Une Flandre identitaire, sécularisante et polarisante


Johan Leman, 10 mai 2022

Une lecture anthropologique de certains des résultats de « De Stemming » (2022), tels qu’on les trouve dans les médias.

En anthropologie, il existe deux critères principaux pour décrire la conscience de soi ethnique et pour concrétiser la cohésion sociale sur une base ethnique : la langue et/ou la religion/philosophie de vie. Dans la plupart des communautés, les deux critères sont présents de manière équilibrée, parallèlement à d’autres critères. En Flandre, le néerlandais (c’est-à-dire la langue) apparaît dans 81% des réponses comme le critère requis pour l’appartenance à la Flandre, tandis que le fait d’être chrétien n’apparaît que dans 15% des réponses. Cela indique une communauté fortement identitaire sur un fond séculaire. Ce n’est donc pas une coïncidence si les partis politiques qui répondent à ces critères ont un public fidèle.

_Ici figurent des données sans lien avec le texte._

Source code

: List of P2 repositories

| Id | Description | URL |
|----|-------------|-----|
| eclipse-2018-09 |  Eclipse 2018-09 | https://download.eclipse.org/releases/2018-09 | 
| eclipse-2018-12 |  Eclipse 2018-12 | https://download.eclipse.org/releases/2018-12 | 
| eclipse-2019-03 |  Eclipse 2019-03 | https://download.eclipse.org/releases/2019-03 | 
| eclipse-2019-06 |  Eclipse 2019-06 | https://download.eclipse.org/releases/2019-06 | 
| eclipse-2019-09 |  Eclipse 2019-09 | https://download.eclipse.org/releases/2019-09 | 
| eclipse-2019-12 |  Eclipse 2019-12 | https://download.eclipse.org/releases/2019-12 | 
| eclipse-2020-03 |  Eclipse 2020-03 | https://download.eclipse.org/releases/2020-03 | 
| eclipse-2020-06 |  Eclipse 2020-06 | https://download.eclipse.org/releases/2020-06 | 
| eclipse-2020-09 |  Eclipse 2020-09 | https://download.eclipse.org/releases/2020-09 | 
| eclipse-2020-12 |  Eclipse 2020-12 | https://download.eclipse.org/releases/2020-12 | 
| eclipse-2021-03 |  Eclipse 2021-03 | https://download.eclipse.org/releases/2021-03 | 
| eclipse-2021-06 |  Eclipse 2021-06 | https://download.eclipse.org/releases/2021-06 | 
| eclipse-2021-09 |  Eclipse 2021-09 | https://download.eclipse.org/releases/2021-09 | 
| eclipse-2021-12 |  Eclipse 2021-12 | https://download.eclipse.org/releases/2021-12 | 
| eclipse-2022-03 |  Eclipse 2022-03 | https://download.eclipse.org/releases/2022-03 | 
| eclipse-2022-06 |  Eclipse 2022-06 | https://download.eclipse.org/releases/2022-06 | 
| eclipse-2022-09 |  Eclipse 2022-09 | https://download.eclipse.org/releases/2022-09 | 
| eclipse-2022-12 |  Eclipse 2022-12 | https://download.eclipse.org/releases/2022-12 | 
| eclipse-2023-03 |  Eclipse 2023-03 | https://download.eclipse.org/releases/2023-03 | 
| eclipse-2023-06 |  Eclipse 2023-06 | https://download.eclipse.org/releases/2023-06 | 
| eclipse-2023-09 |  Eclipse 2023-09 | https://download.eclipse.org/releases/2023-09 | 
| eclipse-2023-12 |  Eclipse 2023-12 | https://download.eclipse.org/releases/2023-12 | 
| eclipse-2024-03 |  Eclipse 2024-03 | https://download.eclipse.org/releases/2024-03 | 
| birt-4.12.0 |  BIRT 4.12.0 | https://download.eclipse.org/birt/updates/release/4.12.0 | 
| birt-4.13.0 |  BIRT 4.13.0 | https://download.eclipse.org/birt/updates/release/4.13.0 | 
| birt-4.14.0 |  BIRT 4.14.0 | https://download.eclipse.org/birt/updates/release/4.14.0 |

Il est vrai qu’on peut se concentrer sur l’identité linguistique – les Américains le font aussi – mais cela ne signifie pas nécessairement que quelqu’un doit être né dans votre pays. Ce qui est remarquable pour la Flandre, c’est que 55% d’entre les Flamands partent néanmoins du principe qu’il faut aussi être né « dans notre pays »  pour en faire partie. Pour ces personnes, la Flandre est une communauté à laquelle on appartient d’abord en parlant la langue (ce qui n’est pas une caractéristique innée), mais de façon complémentaire (pour 55%) également en ayant une qualité innée : être né en Belgique. Les mêmes personnes disent probablement qu’il faut avoir des parents et des grands-parents “qui viennent de notre pays” (37%). Si 55% pensent dans une certaine direction, cela signifie que peut-être 45% ne le voient pas de cette façon, ou peut-être même le voient-ils complètement différemment. Cela indique souvent une polarisation autour d’un tel point.

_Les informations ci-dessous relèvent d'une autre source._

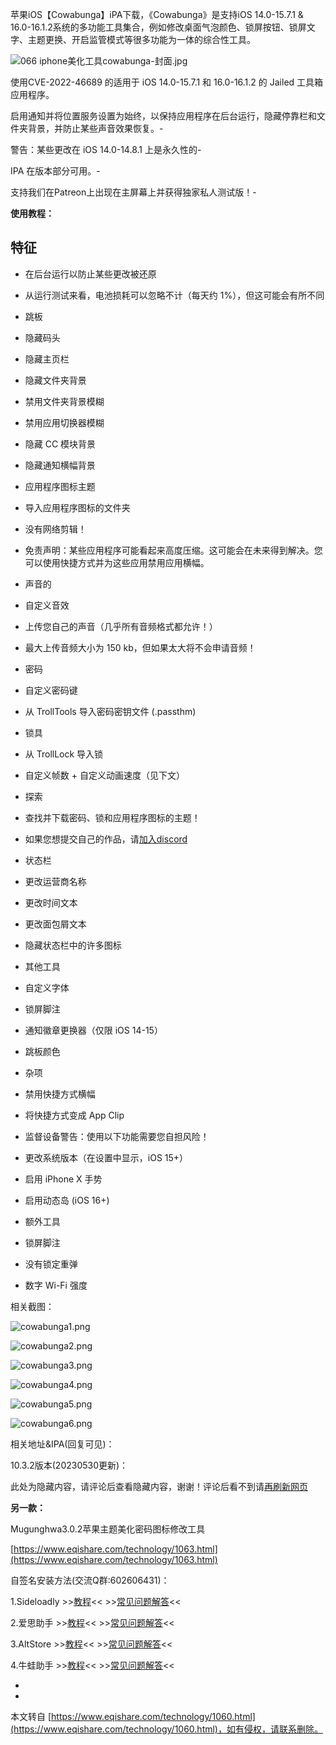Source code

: 苹果iOS【Cowabunga】iPA下载，《Cowabunga》是支持iOS 14.0-15.7.1 & 16.0-16.1.2系统的多功能工具集合，例如修改桌面气泡颜色、锁屏按钮、锁屏文字、主题更换、开启监管模式等很多功能为一体的综合性工具。

![066 iphone美化工具cowabunga-封面.jpg](https://www.eqishare.com/zb_users/upload/2023/03/202303221679468631496561.jpg)

使用CVE-2022-46689 的适用于 iOS 14.0-15.7.1 和 16.0-16.1.2 的 Jailed 工具箱应用程序。

启用通知并将位置服务设置为始终，以保持应用程序在后台运行，隐藏停靠栏和文件夹背景，并防止某些声音效果恢复。-

警告：某些更改在 iOS 14.0-14.8.1 上是永久性的-

IPA 在版本部分可用。-

支持我们在Patreon上出现在主屏幕上并获得独家私人测试版！-

**使用教程：**

特征
--

*   在后台运行以防止某些更改被还原
    

*   从运行测试来看，电池损耗可以忽略不计（每天约 1%），但这可能会有所不同
    

*   跳板
    

*   隐藏码头
    
*   隐藏主页栏
    
*   隐藏文件夹背景
    
*   禁用文件夹背景模糊
    
*   禁用应用切换器模糊
    
*   隐藏 CC 模块背景
    
*   隐藏通知横幅背景
    

*   应用程序图标主题
    

*   导入应用程序图标的文件夹
    
*   没有网络剪辑！
    
*   免责声明：某些应用程序可能看起来高度压缩。这可能会在未来得到解决。您可以使用快捷方式并为这些应用禁用应用横幅。
    

*   声音的
    

*   自定义音效
    
*   上传您自己的声音（几乎所有音频格式都允许！）
    
*   最大上传音频大小为 150 kb，但如果太大将不会申请音频！
    

*   密码
    

*   自定义密码键
    
*   从 TrollTools 导入密码密钥文件 (.passthm)
    

*   锁具
    

*   从 TrollLock 导入锁
    
*   自定义帧数 + 自定义动画速度（见下文）
    

*   探索
    

*   查找并下载密码、锁和应用程序图标的主题！
    
*   如果您想提交自己的作品，请[加入discord](https://discord.gg/VyVcNjRMeg)
    

*   状态栏
    

*   更改运营商名称
    
*   更改时间文本
    
*   更改面包屑文本
    
*   隐藏状态栏中的许多图标
    

*   其他工具
    

*   自定义字体
    
*   锁屏脚注
    
*   通知徽章更换器（仅限 iOS 14-15）
    
*   跳板颜色
    

*   杂项
    

*   禁用快捷方式横幅
    
*   将快捷方式变成 App Clip
    
*   监督设备警告：使用以下功能需要您自担风险！
    
*   更改系统版本（在设置中显示，iOS 15+）
    
*   启用 iPhone X 手势
    
*   启用动态岛 (iOS 16+)
    

*   额外工具
    

*   锁屏脚注
    
*   没有锁定重弹
    
*   数字 Wi-Fi 强度
    

相关截图：

![cowabunga1.png](https://www.eqishare.com/zb_users/upload/2023/03/202303081678281211439658.png)

![cowabunga2.png](https://www.eqishare.com/zb_users/upload/2023/03/202303081678281211233919.png)

![cowabunga3.png](https://www.eqishare.com/zb_users/upload/2023/03/202303081678281211572183.png)

![cowabunga4.png](https://www.eqishare.com/zb_users/upload/2023/03/202303081678281211809164.png)

![cowabunga5.png](https://www.eqishare.com/zb_users/upload/2023/03/202303081678281212225581.png)

![cowabunga6.png](https://www.eqishare.com/zb_users/upload/2023/03/202303081678281212502330.png)

相关地址&IPA(回复可见)：

10.3.2版本(20230530更新)：

此处为隐藏内容，请评论后查看隐藏内容，谢谢！评论后看不到请[再刷新网页](javascript:location.reload();)

**另一款：**

Mugunghwa3.0.2苹果主题美化密码图标修改工具

[https://www.eqishare.com/technology/1063.html](https://www.eqishare.com/technology/1063.html)

自签名安装方法(交流Q群:602606431)：

1.Sideloadly >>[教程](https://www.eqishare.com/technology/943.html)<< >>[常见问题解答](https://www.eqishare.com/technology/946.html)<<

2.爱思助手 >>[教程](https://www.eqishare.com/technology/932.html)<< >>[常见问题解答](https://www.eqishare.com/technology/1008.html)<<

3.AltStore >>[教程](https://www.eqishare.com/technology/947.html)<< >>[常见问题解答](https://www.eqishare.com/technology/947.html)<<

4.牛蛙助手  >>[教程](https://www.eqishare.com/technology/1010.html)<< >>[常见问题解答](https://ios.ios222.com/h5/#/pages/help/index)<<

-

-

本文转自 [https://www.eqishare.com/technology/1060.html](https://www.eqishare.com/technology/1060.html)，如有侵权，请联系删除。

Je trouve les autres caractéristiques de l’enquête, d’un point de vue anthropologique, moins parlantes. Que 80% d’entre les répondants pensent qu’il faut respecter les institutions politiques et les lois d’un pays, et que 72% pensent qu’il faut avoir nos coutumes et notre culture, on peut le prévoir. Le fait qu’une majorité de personnes pense que les foulards ou les produits halal ne sont pas une chose agréable, on peut également le prédire – par dérivation (- d’autres, une minorité, trouveront ce point de vue de leur côté une étroitesse d’esprit). Encore une fois, cela n’est pas surprenant. Cela aussi indique une polarisation. Et ça marche dans les deux sens. Ceux qui profitent, des deux côtés, de cette polarisation (les radicaux flamands et les islamistes) continueront à marteler ces points.

Solde final. C’est une situation politiquement très difficile pour les personnes qui veulent mener une politique dialogale et non polarisante. Ceux qui parviennent à polariser ont de bonnes chances de gagner. D’autres commencent la compétition avec un désavantage. Ce n’est pas impossible, mais plus difficile pour eux. Ils doivent vraiment être capables de mettre à l’ordre du jour un thème qui dépasse les autres. Ainsi, pour contrer la polarisation et sauver une cohésion sociale plurielle, la société civile a un rôle très important à jouer. La société civile est le seul espace où un tel dialogue peut se développer avec succès sur le long terme. L’alternative est d’attendre l’implosion de la pensée actuellement dominante. Mais cela pourrait prendre beaucoup de temps.